By MICHAEL KUNZELMAN / Associated Press
NEW ORLEANS (AP) -- A lawyer for a former Louisiana lawmaker convicted of plotting to loot more than $1 million from taxpayer-funded charities asked a federal appeals court Wednesday to throw out her racketeering conspiracy conviction.
Michael Fawer, former state Rep. Renee Gill Pratt's attorney, told a panel from the 5th U.S. Circuit Court of Appeals that his client's retrial was a "mockery" because of what he called flaws in the jury selection process.
"Justice demands that this conviction be thrown out," he said.
Fawer argued that U.S. District Judge Ivan Lemelle didn't let him adequately question prospective jurors through a process called "voir dire."
"If voir dire is supposed to have any meaning, then there has to be some in-depth probing," he said. "There was none here."
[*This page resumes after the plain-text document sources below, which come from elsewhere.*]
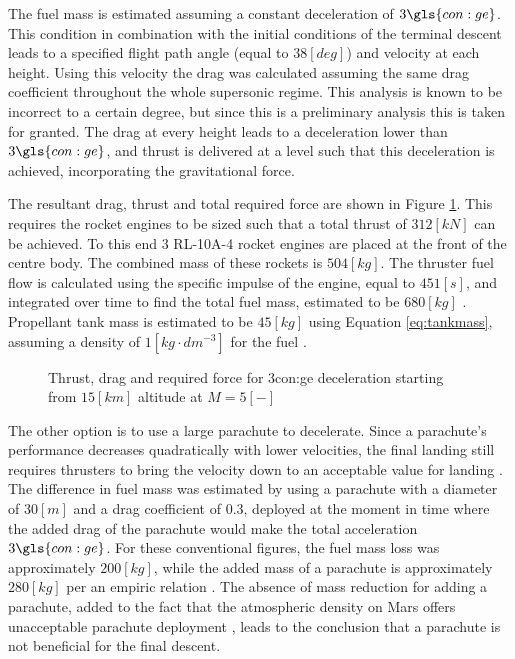 The fuel mass is estimated assuming a constant deceleration of $3 \gls{con:ge}$. This condition in combination with the initial conditions of the terminal descent leads to a specified flight path angle (equal to $38 \left[deg\right]$) and velocity at each height. Using this velocity the drag was calculated assuming the same drag coefficient throughout the whole supersonic regime. This analysis is known to be incorrect to a certain degree, but since this is a preliminary analysis this is taken for granted. The drag at every height leads to a deceleration lower than $3 \gls{con:ge}$, and thrust is delivered at a level such that this deceleration is achieved, incorporating the gravitational force. 

The resultant drag, thrust and total required force are shown in Figure \ref{fig:TDforce}. This requires the rocket engines to be sized such that a total thrust of $312 \left[kN\right]$ can be achieved. To this end 3 RL-10A-4 rocket engines are placed at the front of the centre body. The combined mass of these rockets is $504 \left[kg\right]$. The thruster fuel flow is calculated using the specific impulse of the engine, equal to $451 \left[s\right]$, and integrated over time to find the total fuel mass, estimated to be $680 \left[kg\right]$ \cite[p.538]{Wertz2011}. Propellant tank mass is estimated to be $45 \left[kg\right]$ using Equation \ref{eq:tankmass}, assuming a density of $1 \left[kg\cdot dm^{-3}\right]$ for the fuel \cite[p.543]{Wertz2011}.

\begin{figure}[h]
	\centering
	\setlength{} 
	\setlength{}
	
	\caption{Thrust, drag and required force for 3\gls{con:ge} deceleration starting from $15 \left[km\right]$ altitude at $M=5 \left[-\right]$}
	\label{fig:TDforce}
\end{figure}


The other option is to use a large parachute to decelerate. Since a parachute's performance decreases quadratically with lower velocities, the final landing still requires thrusters to bring the velocity down to an acceptable value for landing \cite{Braun2007}. The difference in fuel mass was estimated by using a parachute with a diameter of $30 \left[m\right]$ and a drag coefficient of $0.3$, deployed at the moment in time where the added drag of the parachute would make the total acceleration $3 \gls{con:ge}$. For these conventional figures, the fuel mass loss was approximately $200 \left[kg\right]$, while the added mass of a parachute is approximately $280 \left[kg\right]$ per an empiric relation \cite{Anderson1969}. The absence of mass reduction for adding a parachute, added to the fact that the atmospheric density on Mars offers unacceptable parachute deployment \cite{Korzun2009}, leads to the conclusion that a parachute is not beneficial for the final descent.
Fawer also claimed prosecutors struck five of the six potential black jurors without a legitimate reason.
Gill Pratt, who is black, was sentenced to more than seven years in prison following her 2011 conviction for conspiring with relatives of former U.S. Rep. William Jefferson to pocket money earmarked for charitable and educational programs. Her first trial ended with a deadlocked jury.
Assistant U.S. Attorney Dan Friel said any bias in the jury pool was mainly directed at members of the prominent and once-powerful Jefferson family.
"There was a significant effort made to make sure this was an impartial jury," he said.
Friel said the racial makeup of the roughly 100 prospective jurors was "fairly consistent" with the Eastern District of Louisiana's demographics, with at least 20 minorities in the pool.
The 5th Circuit panel didn't indicate how soon it could rule. Only two of the three judges on the panel were present for the hearing.
In court papers, Fawer argued that Gill Pratt's indictment didn't adequately specify the nature of the accusations against her.
"What is the crime? What has she been specifically convicted of?" Fawer asked Wednesday.
Friel said the prosecution "met its standard" in crafting the indictment, but 5th Circuit Judge Patrick Higginbotham sounded skeptical.
"I have some sympathy to Mr. Fawer's argument that those things are difficult to fight," the judge said.
Lemelle sentenced Gill Pratt to 87 months in prison and ordered her to pay just over $1 million in restitution. Gill Pratt, also a former member of the New Orleans City Council, has been free on bond pending the outcome of her appeal.
Fawer argued that the judge misapplied sentencing guidelines in calculating her sentence, a claim Friel didn't dispute.
The 5th Circuit could order Lemelle to resentence Gill Pratt even if they don't toss her conviction, though she could still face a minimum of nearly six years.
At her sentencing hearing, Gill Pratt insisted her only mistake was falling in love with her longtime boyfriend, Mose Jefferson, a brother of William Jefferson. Mose Jefferson also was charged in the case but died before he could be tried.
Gill Pratt sponsored $300,000 in state funding for two New Orleans schools to buy computer-based teaching software sold by Mose Jefferson. The indictment claimed Jefferson was paid a $30,000 commission for the sale and later paid his girlfriend $3,500. Gill Pratt said the money he paid her wasn't related to the sales commission.
Former New Orleans tax assessor Betty Jefferson and her daughter, Angela Coleman, pleaded guilty last year to conspiracy charges and testified against Gill Pratt. Another sister of William Jefferson, Brenda Jefferson, died after pleading guilty to helping her relatives conceal the scheme.
Betty Jefferson avoided prison when Lemelle sentenced her to 15 months of home detention.